● **What is expected**: Reproduce, character for character, the entries from their opening line through the line with "The Yemeni government has".

● **Material supplied**:
__________

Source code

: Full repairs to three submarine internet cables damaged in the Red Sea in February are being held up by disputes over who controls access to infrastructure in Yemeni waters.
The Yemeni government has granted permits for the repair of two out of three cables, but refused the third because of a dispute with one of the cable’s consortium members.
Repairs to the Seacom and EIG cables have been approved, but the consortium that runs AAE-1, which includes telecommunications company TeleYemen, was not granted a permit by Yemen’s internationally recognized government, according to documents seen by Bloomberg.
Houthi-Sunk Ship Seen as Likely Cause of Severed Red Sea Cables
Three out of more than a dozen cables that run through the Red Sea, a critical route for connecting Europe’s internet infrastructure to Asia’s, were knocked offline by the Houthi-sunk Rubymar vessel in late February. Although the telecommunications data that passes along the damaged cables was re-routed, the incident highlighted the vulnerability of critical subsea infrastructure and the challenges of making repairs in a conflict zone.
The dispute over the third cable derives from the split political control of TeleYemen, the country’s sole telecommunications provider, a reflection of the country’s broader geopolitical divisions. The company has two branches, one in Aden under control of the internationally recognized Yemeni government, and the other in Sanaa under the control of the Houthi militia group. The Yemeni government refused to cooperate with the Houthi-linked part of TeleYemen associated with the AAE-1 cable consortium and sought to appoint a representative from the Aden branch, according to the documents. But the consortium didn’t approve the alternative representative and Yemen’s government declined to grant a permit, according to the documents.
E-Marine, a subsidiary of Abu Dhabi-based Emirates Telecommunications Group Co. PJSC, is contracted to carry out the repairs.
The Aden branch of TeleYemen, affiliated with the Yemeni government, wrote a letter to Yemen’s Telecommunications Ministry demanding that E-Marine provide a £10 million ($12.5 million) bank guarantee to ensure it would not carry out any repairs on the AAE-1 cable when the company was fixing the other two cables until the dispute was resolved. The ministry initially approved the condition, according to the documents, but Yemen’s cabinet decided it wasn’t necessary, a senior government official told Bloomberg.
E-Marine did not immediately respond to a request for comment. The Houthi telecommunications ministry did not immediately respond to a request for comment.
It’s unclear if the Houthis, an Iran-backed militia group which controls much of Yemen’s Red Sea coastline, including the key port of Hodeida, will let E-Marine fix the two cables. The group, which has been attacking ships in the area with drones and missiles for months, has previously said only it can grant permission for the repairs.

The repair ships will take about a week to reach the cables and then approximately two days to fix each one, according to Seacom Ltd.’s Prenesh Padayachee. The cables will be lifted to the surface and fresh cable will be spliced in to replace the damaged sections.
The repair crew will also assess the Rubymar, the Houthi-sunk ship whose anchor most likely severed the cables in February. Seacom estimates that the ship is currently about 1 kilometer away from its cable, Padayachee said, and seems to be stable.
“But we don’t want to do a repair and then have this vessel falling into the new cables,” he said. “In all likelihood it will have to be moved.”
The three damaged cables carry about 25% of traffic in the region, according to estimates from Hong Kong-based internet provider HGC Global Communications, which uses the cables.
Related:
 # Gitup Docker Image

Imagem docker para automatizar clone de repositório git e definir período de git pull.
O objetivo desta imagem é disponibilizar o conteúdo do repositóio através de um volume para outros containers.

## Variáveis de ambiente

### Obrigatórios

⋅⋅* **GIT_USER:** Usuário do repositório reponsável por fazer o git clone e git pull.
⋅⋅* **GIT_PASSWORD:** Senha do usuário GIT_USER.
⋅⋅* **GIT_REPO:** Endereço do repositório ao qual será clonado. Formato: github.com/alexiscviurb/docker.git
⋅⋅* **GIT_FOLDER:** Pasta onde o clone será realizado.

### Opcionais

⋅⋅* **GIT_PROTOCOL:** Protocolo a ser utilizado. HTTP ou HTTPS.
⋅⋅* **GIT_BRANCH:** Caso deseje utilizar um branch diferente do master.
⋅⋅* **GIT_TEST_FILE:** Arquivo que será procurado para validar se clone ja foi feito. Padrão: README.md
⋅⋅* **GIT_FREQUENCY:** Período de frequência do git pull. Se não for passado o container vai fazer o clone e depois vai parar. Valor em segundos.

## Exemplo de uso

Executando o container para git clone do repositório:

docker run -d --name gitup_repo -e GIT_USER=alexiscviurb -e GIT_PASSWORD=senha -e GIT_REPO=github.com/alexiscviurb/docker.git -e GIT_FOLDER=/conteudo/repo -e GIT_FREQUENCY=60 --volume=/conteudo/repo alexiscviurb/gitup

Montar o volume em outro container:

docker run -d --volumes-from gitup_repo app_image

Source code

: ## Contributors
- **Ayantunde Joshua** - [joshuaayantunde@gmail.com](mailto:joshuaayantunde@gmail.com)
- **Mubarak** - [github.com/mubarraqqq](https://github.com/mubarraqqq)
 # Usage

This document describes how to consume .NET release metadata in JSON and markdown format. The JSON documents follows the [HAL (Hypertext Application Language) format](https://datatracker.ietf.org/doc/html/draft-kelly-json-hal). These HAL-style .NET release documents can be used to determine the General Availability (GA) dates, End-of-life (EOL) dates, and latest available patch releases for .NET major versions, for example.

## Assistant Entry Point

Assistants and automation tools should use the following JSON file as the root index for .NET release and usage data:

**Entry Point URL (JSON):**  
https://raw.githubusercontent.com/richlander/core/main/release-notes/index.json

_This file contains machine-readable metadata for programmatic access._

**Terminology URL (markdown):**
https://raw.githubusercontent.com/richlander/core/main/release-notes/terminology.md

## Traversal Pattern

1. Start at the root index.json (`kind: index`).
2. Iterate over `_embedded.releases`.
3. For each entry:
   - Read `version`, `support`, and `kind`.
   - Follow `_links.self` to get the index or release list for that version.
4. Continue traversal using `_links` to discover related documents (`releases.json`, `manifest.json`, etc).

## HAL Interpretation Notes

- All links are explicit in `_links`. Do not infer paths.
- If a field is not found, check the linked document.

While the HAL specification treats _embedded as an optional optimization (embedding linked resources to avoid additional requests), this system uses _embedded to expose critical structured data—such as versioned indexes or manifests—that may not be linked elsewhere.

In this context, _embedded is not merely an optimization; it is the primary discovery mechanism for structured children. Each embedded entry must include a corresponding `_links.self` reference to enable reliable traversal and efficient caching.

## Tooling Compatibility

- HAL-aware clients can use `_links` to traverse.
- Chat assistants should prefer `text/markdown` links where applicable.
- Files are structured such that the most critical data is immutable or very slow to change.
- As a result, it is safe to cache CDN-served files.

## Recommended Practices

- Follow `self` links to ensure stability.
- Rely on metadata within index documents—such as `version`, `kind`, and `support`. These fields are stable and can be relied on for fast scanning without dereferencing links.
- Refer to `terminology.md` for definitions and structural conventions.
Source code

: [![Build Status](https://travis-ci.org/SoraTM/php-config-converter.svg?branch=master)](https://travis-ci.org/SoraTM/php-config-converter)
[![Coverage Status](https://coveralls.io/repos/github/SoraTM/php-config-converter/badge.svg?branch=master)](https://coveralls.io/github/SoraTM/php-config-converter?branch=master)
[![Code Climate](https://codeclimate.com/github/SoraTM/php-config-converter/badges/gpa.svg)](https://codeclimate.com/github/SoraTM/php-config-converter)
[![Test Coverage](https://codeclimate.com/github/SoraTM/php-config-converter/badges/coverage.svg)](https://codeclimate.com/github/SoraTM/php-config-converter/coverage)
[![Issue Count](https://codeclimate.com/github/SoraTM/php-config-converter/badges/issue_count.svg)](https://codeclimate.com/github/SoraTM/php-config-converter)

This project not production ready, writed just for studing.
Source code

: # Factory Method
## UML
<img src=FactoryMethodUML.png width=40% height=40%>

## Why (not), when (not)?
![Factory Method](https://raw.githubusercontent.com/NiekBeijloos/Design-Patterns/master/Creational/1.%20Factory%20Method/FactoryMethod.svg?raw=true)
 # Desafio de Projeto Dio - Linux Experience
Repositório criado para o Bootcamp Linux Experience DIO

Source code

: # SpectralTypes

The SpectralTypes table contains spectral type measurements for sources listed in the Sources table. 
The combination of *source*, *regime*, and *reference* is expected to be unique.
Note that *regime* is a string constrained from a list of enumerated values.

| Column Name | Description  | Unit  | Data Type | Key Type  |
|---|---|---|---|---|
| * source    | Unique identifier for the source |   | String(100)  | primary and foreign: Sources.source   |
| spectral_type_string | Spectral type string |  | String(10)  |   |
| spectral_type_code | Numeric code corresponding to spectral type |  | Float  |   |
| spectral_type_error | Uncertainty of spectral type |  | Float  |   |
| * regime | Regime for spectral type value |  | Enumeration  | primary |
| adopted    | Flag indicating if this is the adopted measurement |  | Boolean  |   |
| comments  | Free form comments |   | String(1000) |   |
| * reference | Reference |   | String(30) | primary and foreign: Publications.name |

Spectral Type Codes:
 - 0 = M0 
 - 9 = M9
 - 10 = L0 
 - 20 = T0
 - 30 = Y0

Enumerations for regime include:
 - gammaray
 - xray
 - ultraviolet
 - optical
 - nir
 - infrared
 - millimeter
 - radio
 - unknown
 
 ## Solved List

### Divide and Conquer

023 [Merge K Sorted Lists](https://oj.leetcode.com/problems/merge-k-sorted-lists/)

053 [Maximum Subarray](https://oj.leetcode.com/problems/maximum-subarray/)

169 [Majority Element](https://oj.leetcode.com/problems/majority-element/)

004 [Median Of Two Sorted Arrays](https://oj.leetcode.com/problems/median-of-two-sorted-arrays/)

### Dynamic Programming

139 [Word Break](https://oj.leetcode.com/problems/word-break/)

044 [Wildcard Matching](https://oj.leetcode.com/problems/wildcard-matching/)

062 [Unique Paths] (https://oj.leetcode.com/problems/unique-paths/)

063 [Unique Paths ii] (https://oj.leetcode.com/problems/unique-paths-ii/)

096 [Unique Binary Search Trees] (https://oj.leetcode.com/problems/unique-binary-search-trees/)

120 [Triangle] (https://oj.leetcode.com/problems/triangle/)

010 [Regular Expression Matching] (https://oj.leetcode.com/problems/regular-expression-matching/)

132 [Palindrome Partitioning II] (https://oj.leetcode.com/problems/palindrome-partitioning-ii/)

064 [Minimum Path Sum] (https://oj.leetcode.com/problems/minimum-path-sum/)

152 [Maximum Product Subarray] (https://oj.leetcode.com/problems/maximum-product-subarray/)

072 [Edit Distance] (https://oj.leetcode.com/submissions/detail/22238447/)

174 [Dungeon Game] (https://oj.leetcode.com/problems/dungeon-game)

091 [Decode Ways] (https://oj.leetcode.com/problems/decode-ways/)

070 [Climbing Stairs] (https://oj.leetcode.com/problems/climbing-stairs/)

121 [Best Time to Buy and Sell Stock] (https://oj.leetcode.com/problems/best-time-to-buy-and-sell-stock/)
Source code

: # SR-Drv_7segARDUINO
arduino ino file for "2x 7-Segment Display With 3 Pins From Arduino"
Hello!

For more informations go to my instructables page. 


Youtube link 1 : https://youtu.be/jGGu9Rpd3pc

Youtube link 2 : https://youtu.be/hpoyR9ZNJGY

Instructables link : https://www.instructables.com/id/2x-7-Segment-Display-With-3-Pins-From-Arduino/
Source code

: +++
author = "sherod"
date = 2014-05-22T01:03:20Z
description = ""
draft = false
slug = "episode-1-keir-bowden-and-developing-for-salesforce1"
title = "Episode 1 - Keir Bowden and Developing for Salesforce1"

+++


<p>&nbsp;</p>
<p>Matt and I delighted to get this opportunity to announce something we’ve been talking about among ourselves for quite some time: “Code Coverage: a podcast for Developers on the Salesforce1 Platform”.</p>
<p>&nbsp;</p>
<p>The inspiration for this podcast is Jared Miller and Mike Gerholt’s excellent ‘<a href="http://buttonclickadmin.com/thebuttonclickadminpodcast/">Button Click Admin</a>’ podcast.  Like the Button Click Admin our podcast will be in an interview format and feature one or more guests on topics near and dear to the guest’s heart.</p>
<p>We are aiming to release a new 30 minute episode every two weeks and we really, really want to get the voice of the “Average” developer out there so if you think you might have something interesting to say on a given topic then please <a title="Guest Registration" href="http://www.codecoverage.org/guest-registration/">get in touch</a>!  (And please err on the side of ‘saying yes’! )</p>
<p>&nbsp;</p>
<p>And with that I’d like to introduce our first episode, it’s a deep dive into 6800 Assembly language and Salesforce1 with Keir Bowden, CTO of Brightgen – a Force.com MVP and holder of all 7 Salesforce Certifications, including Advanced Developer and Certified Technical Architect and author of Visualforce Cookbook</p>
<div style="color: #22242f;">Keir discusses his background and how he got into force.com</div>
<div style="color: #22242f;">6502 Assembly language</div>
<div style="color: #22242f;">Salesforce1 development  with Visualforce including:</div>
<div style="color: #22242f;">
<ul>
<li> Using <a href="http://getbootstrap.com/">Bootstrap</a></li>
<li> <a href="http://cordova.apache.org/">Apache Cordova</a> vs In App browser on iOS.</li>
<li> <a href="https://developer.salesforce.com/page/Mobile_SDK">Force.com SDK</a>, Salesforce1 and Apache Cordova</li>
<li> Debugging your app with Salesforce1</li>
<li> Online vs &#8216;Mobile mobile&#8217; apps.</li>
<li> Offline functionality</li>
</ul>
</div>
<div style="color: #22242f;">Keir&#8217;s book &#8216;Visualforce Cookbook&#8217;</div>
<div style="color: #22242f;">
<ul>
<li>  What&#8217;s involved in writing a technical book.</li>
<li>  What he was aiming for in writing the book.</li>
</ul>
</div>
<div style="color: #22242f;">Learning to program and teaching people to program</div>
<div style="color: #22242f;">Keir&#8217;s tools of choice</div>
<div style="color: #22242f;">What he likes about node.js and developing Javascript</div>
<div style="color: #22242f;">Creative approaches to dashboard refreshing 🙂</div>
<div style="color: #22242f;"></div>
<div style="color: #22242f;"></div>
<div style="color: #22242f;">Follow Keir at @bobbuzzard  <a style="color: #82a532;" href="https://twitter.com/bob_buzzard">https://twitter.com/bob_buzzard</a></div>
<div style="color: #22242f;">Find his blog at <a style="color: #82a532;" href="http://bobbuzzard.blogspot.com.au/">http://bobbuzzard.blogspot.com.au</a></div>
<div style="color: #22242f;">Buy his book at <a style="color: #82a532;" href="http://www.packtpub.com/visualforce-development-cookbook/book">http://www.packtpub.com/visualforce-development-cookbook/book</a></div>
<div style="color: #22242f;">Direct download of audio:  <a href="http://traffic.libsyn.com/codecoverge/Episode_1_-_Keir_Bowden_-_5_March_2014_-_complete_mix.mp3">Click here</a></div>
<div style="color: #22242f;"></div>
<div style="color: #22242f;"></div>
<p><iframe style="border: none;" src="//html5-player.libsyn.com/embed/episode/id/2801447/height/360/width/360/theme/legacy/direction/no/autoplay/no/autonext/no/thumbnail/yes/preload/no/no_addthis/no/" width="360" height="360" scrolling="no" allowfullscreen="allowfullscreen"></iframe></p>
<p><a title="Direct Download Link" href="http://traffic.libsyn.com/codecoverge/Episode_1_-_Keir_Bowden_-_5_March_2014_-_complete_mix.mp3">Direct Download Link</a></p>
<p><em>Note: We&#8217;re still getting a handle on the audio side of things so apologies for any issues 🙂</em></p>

__________

● **Answer to the exercise**:
Source code

: Full repairs to three submarine internet cables damaged in the Red Sea in February are being held up by disputes over who controls access to infrastructure in Yemeni waters.
The Yemeni government has granted permits for the repair of two out of three cables, but refused the third because of a dispute with one of the cable’s consortium members.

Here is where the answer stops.